This document aims to help users to use the MaxCompute MR feature in a safer and more convenient manner to implement more complicated computing logic. It focuses on development methods of OPEN MR to help users better develop complicated MR models.
OpenMR users only need to care about the Mapper/Reducer logic, and the job submission logic is handled uniformly by the platform.
Variables involved in some daily scheduling can be specified through parameters in the configuration when you create the OpenMR node.
This demo describes how to use MaxCompute MapReduce on Alibaba Cloud Data IDE with a classic WordCount example.
Data tables involved in this document are described as follows:
1) Input data table: “wc_in” is used to store the Word list.
2) Output data table: “wc_out” is used to store the result set processed by MapReduce.
Refer to Quick Start-New Table chapter to create the wc_in and wc_out tables.
CREATE TABLE wc_in (key STRING, value STRING) partitioned by (pt string );
CREATE TABLE wc_out (key STRING, cnt BIGINT) partitioned by (pt string );
To detect the running results of OPEN MR on Alibaba Cloud Data IDE, you need to insert sample data to the input table (Partition pt=20170101 in the “wc_in” data table). The steps are as follows:
Navigate to Data IDE, click New > New Script File.
Fill in the configuration items in the New Script File pop-up box, and then click “Submit”.
Compile the MaxCompute SQL statement and run the code in the MaxCompute code editor.
The MaxCompute SQL script is provided as follows:
---Create system dual
drop table if exists dual;
create table dual(id bigint); --If the project does not have this pseudo table, you should create it and initialize data.
---Initialize data to the pseudo table.
insert overwrite table dual select count(*)from dual;
---Insert sample data into Partition pt=20170101 in the “wc_in” input table.
insert overwrite table wc_in partition(pt=20170101) select * from (
select 'project','val_pro' from dual
select 'problem','val_pro' from dual
select 'package','val_a' from dual
select 'pad','val_a' from dual
You can preview the inserted sample data, as shown in the figure below:
Before using an OPEN MR node, you should compile the WordCount demo code based on the MaxCompute MapReduce framework in the local environment and compress the code into a JAR package, and add the package as a resource to Alibaba Cloud Data IDE.
For MR development, refer to the Help section on the MaxCompute official website. Link: MaxCompute Help Documents.
For details of the code in this example, seeWordCount.java appendix.
You need to run the MaxCompute MR node in the MaxCompute console or Alibaba Cloud Data IDE by using the “jar” command. First, generate a WordCount.jar package (using the Export function of Eclipse, or using Ant or another tool), and then upload the package as an MaxCompute resource.
The specific steps are as follows:
Select “Manage Resources” in the left catalog, and right click on the Upload Resources on the catalog.

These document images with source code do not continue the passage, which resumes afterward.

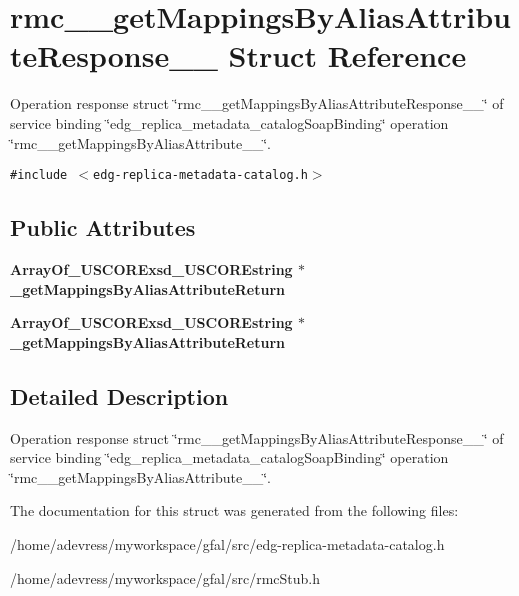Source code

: \section{rmc\_\-\_\-get\-Mappings\-By\-Alias\-Attribute\-Response\_\-\_\- Struct Reference}
\label{structrmc____getMappingsByAliasAttributeResponse____}
Operation response struct \char`\"{}rmc\_\-\_\-get\-Mappings\-By\-Alias\-Attribute\-Response\_\-\_\-\char`\"{} of service binding \char`\"{}edg\_\-replica\_\-metadata\_\-catalog\-Soap\-Binding\char`\"{} operation \char`\"{}rmc\_\-\_\-get\-Mappings\-By\-Alias\-Attribute\_\-\_\-\char`\"{}.  


{\tt \#include $<$edg-replica-metadata-catalog.h$>$}

\subsection*{Public Attributes}
\begin{CompactItemize}
\item 
\bf{Array\-Of\_\-USCORExsd\_\-USCOREstring} $\ast$ \textbf{\_\-get\-Mappings\-By\-Alias\-Attribute\-Return}\label{structrmc____getMappingsByAliasAttributeResponse_____cae8bd5cb957d453a67b5c7c0eb1c36f}

\item 
\bf{Array\-Of\_\-USCORExsd\_\-USCOREstring} $\ast$ \textbf{\_\-get\-Mappings\-By\-Alias\-Attribute\-Return}\label{structrmc____getMappingsByAliasAttributeResponse_____cae8bd5cb957d453a67b5c7c0eb1c36f}

\end{CompactItemize}


\subsection{Detailed Description}
Operation response struct \char`\"{}rmc\_\-\_\-get\-Mappings\-By\-Alias\-Attribute\-Response\_\-\_\-\char`\"{} of service binding \char`\"{}edg\_\-replica\_\-metadata\_\-catalog\-Soap\-Binding\char`\"{} operation \char`\"{}rmc\_\-\_\-get\-Mappings\-By\-Alias\-Attribute\_\-\_\-\char`\"{}. 



The documentation for this struct was generated from the following files:\begin{CompactItemize}
\item 
/home/adevress/myworkspace/gfal/src/edg-replica-metadata-catalog.h\item 
/home/adevress/myworkspace/gfal/src/rmc\-Stub.h\end{CompactItemize}
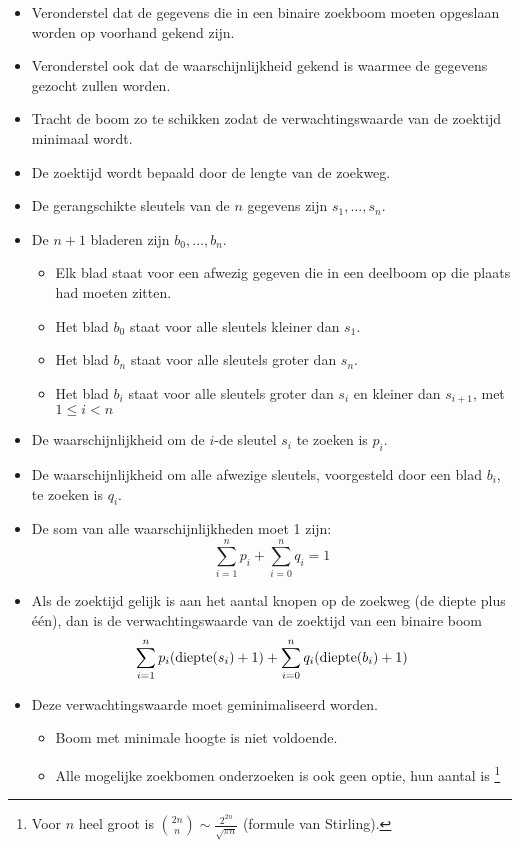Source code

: \begin{itemize}
    \item Veronderstel dat de gegevens die in een binaire zoekboom moeten opgeslaan worden op voorhand gekend zijn.
    \item Veronderstel ook dat de waarschijnlijkheid gekend is waarmee de gegevens gezocht zullen worden.
    \item Tracht de boom zo te schikken zodat de verwachtingswaarde van de zoektijd minimaal wordt.
    \item De zoektijd wordt bepaald door de lengte van de zoekweg.
    \item De gerangschikte sleutels van de $n$ gegevens zijn $s_1, \dots, s_n$.
    \item De $n + 1$ bladeren zijn $b_0, \dots, b_n$.
    \begin{itemize}
        \item Elk blad staat voor een afwezig gegeven die in een deelboom op die plaats had moeten zitten.
        \item Het blad $b_0$ staat voor alle sleutels kleiner dan $s_1$.
        \item Het blad $b_n$ staat voor alle sleutels groter dan $s_n$.
        \item Het blad $b_i$ staat voor alle sleutels groter dan $s_i$ en kleiner dan $s_{i +1}$, met $1 \leq i < n$
    \end{itemize}
    \item De waarschijnlijkheid om de $i$-de sleutel $s_i$ te zoeken is $p_i$. 
    \item De waarschijnlijkheid om alle afwezige sleutels, voorgesteld door een blad $b_i$, te zoeken is $q_i$.
    \item De som van alle waarschijnlijkheden moet 1 zijn:
    $$\sum_{i = 1}^n p_i + \sum_{i = 0}^n q_i = 1$$
    \item Als de zoektijd gelijk is aan het aantal knopen op de zoekweg (de diepte plus één), dan is de verwachtingswaarde van de zoektijd van een binaire boom
    $$\sum_{i = 1}^n p_i (\hbox{diepte}(s_i) + 1) + \sum_{i = 0}^n q_i (\hbox{diepte}(b_i) + 1)$$
    \item Deze verwachtingswaarde moet geminimaliseerd worden.
    \begin{itemize}
        \item Boom met minimale hoogte is niet voldoende.
        \item Alle mogelijke zoekbomen onderzoeken is ook geen optie, hun aantal is \footnote{Voor $n$ heel groot is $\binom{2n}{n} \sim \frac{2^{2n}}{\sqrt{\pi n}}$ (formule van Stirling).}

\end{itemize}
\end{itemize}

Fill in the configuration items in the Resource Upload pop-up box. Notice that you must check the ‘Upload as ODPS Resource’ box.

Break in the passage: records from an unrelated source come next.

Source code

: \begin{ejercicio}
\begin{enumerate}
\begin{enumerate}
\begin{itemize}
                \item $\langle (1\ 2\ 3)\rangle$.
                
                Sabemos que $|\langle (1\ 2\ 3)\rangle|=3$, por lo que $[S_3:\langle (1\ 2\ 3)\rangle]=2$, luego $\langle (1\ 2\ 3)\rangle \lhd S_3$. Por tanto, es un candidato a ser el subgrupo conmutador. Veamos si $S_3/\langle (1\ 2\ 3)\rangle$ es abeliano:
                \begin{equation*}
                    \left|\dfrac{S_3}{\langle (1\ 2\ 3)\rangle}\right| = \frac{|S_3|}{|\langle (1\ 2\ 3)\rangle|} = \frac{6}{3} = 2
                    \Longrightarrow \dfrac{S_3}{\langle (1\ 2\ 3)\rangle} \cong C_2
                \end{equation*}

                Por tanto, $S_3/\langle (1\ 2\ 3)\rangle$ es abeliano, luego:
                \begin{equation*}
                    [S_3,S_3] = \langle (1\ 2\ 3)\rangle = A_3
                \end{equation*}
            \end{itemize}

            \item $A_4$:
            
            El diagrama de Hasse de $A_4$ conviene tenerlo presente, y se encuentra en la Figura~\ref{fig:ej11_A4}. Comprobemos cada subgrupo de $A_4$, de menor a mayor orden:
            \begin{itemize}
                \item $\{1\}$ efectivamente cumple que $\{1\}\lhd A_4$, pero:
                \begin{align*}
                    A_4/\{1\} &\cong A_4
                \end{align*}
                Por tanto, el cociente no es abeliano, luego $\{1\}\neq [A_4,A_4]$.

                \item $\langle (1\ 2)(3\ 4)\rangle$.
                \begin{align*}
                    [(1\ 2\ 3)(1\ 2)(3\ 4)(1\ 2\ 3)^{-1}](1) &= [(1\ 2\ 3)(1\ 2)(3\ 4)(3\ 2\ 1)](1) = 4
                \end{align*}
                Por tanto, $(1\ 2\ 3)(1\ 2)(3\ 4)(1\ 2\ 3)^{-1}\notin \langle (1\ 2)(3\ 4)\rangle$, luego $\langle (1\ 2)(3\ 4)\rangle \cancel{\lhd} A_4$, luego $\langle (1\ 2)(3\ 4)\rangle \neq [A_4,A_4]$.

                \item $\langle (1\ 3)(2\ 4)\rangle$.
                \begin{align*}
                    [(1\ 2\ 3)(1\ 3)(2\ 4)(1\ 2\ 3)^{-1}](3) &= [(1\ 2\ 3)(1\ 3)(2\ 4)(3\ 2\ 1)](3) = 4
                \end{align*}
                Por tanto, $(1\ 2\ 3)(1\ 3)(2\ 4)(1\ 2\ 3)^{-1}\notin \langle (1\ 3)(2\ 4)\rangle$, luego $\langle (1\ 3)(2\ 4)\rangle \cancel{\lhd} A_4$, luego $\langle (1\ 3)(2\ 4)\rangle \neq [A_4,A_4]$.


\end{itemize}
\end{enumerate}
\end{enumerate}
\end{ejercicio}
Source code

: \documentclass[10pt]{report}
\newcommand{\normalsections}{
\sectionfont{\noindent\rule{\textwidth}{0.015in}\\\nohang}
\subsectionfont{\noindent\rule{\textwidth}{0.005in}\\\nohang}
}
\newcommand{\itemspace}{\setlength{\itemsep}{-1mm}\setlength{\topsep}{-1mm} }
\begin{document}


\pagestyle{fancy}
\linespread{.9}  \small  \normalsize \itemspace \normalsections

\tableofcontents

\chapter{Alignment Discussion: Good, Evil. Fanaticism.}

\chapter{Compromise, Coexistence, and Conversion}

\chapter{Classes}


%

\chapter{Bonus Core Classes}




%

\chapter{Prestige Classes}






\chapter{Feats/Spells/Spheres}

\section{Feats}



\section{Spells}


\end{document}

After the newly created MaxCompute MapReduce program is uploaded as a resource to MaxCompute, you need to create an MaxCompute MR node to run the program. The specific steps are as follows:
Click New > New Job in the tool bar in the work zone.
Fill in the various configuration items in the New Job pop-up box.
Configuration items in the “New Job” pop-up box are described as follows:
■ Job Name: wordcount demo.
■ Description: wordcount demo.
Click “Create” ;
Drag an OPEN MR node to the development canvas ;
Double click on the node, or right click to view the node content to enter the OPEN MR configuration page ;
- MRJar package: required. The primary JAR resource package to be run by this node.
- Resources: required. The primary JAR resource and the list of other resources called to be run by this node.
- Input/Output Tables: In this demo, the partition table of this project is used and the partition value is the business date subject to daily automatic scheduling. Therefore, the partition is represented by a variable (system scheduling parameter).
Parameter Configuration: The partition in this demo is represented by the system variable with no user-defined variables, so here no additional configurations are required:
Note: For more usage of parameter variables, refer to System Scheduling Parameters.
Click Save, Submit and switch to the process panel of the workflow. Click “Test Run”. Note: In the test run, only the Partition pt=20170101 in the example table contains data, so 2017-01-01 is selected as the business time, so that the system parameters will replace the partitions in the input/output tables with 20170101.
After the test job is generated, wait for the run to succeed.
To display the test results, take the following steps:
Open “wc_in” and insert the sample data script file ;
Compile the query MaxCompute SQL code ;
View whether the test results are consistent with expectations.